I have a question on pivot_table python pandas.
I have a dataframe like this
Agent Detail Value
report1 General Section YESS
report1 jobID 558
report1 Priority normal
report1 Run As Owner's Credentials
report1 Schedule Section
report1 disabled TRUE
report1 timeZoneId None
report1 startImmediately FALSE
report1 repeatMinuteInterval None
report1 start date None
report1 start time None
report1 Email Recipient [email protected]
report1 Email Recipient [email protected]
report2 General Section YESS
report2 jobID 559
report2 Priority normal
report2 Run As Owner's Credentials
report2 Schedule Section
report2 disabled TRUE
report2 timeZoneId None
report2 startImmediately FALSE
report2 repeatMinuteInterval None
report2 start date None
report2 start time None
report2 Email Recipient [email protected]
report2 Email Recipient [email protected]

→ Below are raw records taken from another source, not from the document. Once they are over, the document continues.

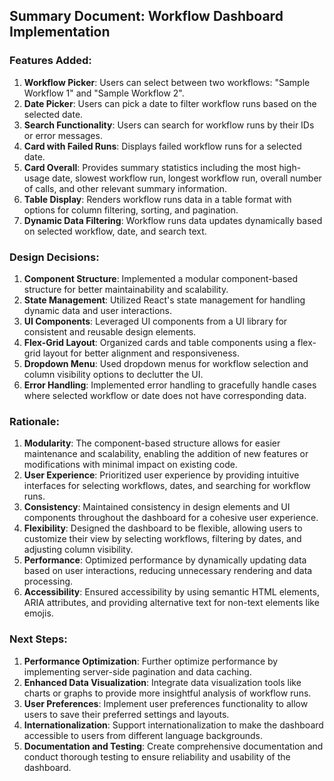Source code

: ## Summary Document: Workflow Dashboard Implementation

### Features Added:
1. **Workflow Picker**: Users can select between two workflows: "Sample Workflow 1" and "Sample Workflow 2".
2. **Date Picker**: Users can pick a date to filter workflow runs based on the selected date.
3. **Search Functionality**: Users can search for workflow runs by their IDs or error messages.
4. **Card with Failed Runs**: Displays failed workflow runs for a selected date.
5. **Card Overall**: Provides summary statistics including the most high-usage date, slowest workflow run, longest workflow run, overall number of calls, and other relevant summary information.
6. **Table Display**: Renders workflow runs data in a table format with options for column filtering, sorting, and pagination.
7. **Dynamic Data Filtering**: Workflow runs data updates dynamically based on selected workflow, date, and search text.

### Design Decisions:
1. **Component Structure**: Implemented a modular component-based structure for better maintainability and scalability.
2. **State Management**: Utilized React's state management for handling dynamic data and user interactions.
3. **UI Components**: Leveraged UI components from a UI library for consistent and reusable design elements.
4. **Flex-Grid Layout**: Organized cards and table components using a flex-grid layout for better alignment and responsiveness.
5. **Dropdown Menu**: Used dropdown menus for workflow selection and column visibility options to declutter the UI.
6. **Error Handling**: Implemented error handling to gracefully handle cases where selected workflow or date does not have corresponding data.

### Rationale:
1. **Modularity**: The component-based structure allows for easier maintenance and scalability, enabling the addition of new features or modifications with minimal impact on existing code.
2. **User Experience**: Prioritized user experience by providing intuitive interfaces for selecting workflows, dates, and searching for workflow runs.
3. **Consistency**: Maintained consistency in design elements and UI components throughout the dashboard for a cohesive user experience.
4. **Flexibility**: Designed the dashboard to be flexible, allowing users to customize their view by selecting workflows, filtering by dates, and adjusting column visibility.
5. **Performance**: Optimized performance by dynamically updating data based on user interactions, reducing unnecessary rendering and data processing.
6. **Accessibility**: Ensured accessibility by using semantic HTML elements, ARIA attributes, and providing alternative text for non-text elements like emojis.

### Next Steps:
1. **Performance Optimization**: Further optimize performance by implementing server-side pagination and data caching.
2. **Enhanced Data Visualization**: Integrate data visualization tools like charts or graphs to provide more insightful analysis of workflow runs.
3. **User Preferences**: Implement user preferences functionality to allow users to save their preferred settings and layouts.
4. **Internationalization**: Support internationalization to make the dashboard accessible to users from different language backgrounds.
5. **Documentation and Testing**: Create comprehensive documentation and conduct thorough testing to ensure reliability and usability of the dashboard.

i am trying to pivot the dataframe and convert all the detail values as columns . Index being agent field which is a report name . Each report can have multiple recipients . I need to have each row for recipient for each report . sample output as below:
[enter image description here]
my current code is below:
import csv
import pandas as pd
resultsFile = 'C:\\Oracle\\testfile.csv' #input to transpose file
df=pd.read_csv(resultsFile,skip_blank_lines=True)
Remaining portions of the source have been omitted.